RAW DATA START

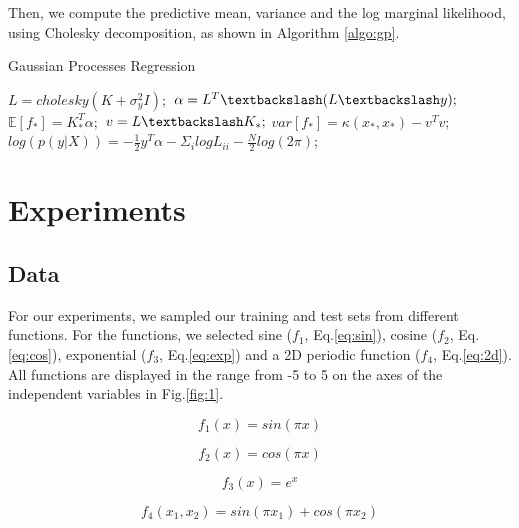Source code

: \documentclass{article}
\begin{document}
Then, we compute the predictive mean, variance and the log marginal likelihood, using Cholesky decomposition, as shown in Algorithm \ref{algo:gp}.

\begin{algorithm}
  \caption{Gaussian Processes Regression}
  \label{algo:gp}
  \begin{algorithmic}[1]
      \State $L = cholesky(K + \sigma^2_yI);$
      \State $\alpha = L^T\textbackslash(L\textbackslash y);$
      \State $\mathbb{E}[f_*] = K^T_*\alpha;$
      \State $v = L\textbackslash K_*;$
      \State $var[f_*] = \kappa(x_*,x_*) - v^Tv;$
      \State $log(p(y|X)) = -\frac{1}{2}y^T\alpha - \Sigma_ilogL_{ii} - \frac{N}{2}log(2\pi);$
  \end{algorithmic}
\end{algorithm}

\section{Experiments}

\subsection{Data}

For our experiments, we sampled our training and test sets from different functions. For the functions, we selected sine ($f_1$, Eq.\eqref{eq:sin}), cosine ($f_2$, Eq.\eqref{eq:cos}), exponential ($f_3$, Eq.\eqref{eq:exp}) and a 2D periodic function ($f_4$, Eq.\eqref{eq:2d}). All functions are displayed in the range from -5 to 5 on the axes of the independent variables in Fig.\ref{fig:1}.

\begin{equation}
  f_1(x) = sin(\pi x)
  \label{eq:sin}
\end{equation}

\begin{equation}
  f_2(x) = cos(\pi x)
  \label{eq:cos}
\end{equation}

\begin{equation}
  f_3(x) = e^x
  \label{eq:exp}
\end{equation}

\begin{equation}
  f_4(x_1, x_2) = sin(\pi x_1) + cos(\pi x_2)
  \label{eq:2d}
\end{equation}
\end{document}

RAW DATA END

PROBLEM:
Write the data out again exactly, but without its images.

RESULT:
Source code

: \documentclass{article}
\begin{document}
Then, we compute the predictive mean, variance and the log marginal likelihood, using Cholesky decomposition, as shown in Algorithm \ref{algo:gp}.

\begin{algorithm}
  \caption{Gaussian Processes Regression}
  \label{algo:gp}
  \begin{algorithmic}[1]
      \State $L = cholesky(K + \sigma^2_yI);$
      \State $\alpha = L^T\textbackslash(L\textbackslash y);$
      \State $\mathbb{E}[f_*] = K^T_*\alpha;$
      \State $v = L\textbackslash K_*;$
      \State $var[f_*] = \kappa(x_*,x_*) - v^Tv;$
      \State $log(p(y|X)) = -\frac{1}{2}y^T\alpha - \Sigma_ilogL_{ii} - \frac{N}{2}log(2\pi);$
  \end{algorithmic}
\end{algorithm}

\section{Experiments}

\subsection{Data}

For our experiments, we sampled our training and test sets from different functions. For the functions, we selected sine ($f_1$, Eq.\eqref{eq:sin}), cosine ($f_2$, Eq.\eqref{eq:cos}), exponential ($f_3$, Eq.\eqref{eq:exp}) and a 2D periodic function ($f_4$, Eq.\eqref{eq:2d}). All functions are displayed in the range from -5 to 5 on the axes of the independent variables in Fig.\ref{fig:1}.

\begin{equation}
  f_1(x) = sin(\pi x)
  \label{eq:sin}
\end{equation}

\begin{equation}
  f_2(x) = cos(\pi x)
  \label{eq:cos}
\end{equation}

\begin{equation}
  f_3(x) = e^x
  \label{eq:exp}
\end{equation}

\begin{equation}
  f_4(x_1, x_2) = sin(\pi x_1) + cos(\pi x_2)
  \label{eq:2d}
\end{equation}
\end{document}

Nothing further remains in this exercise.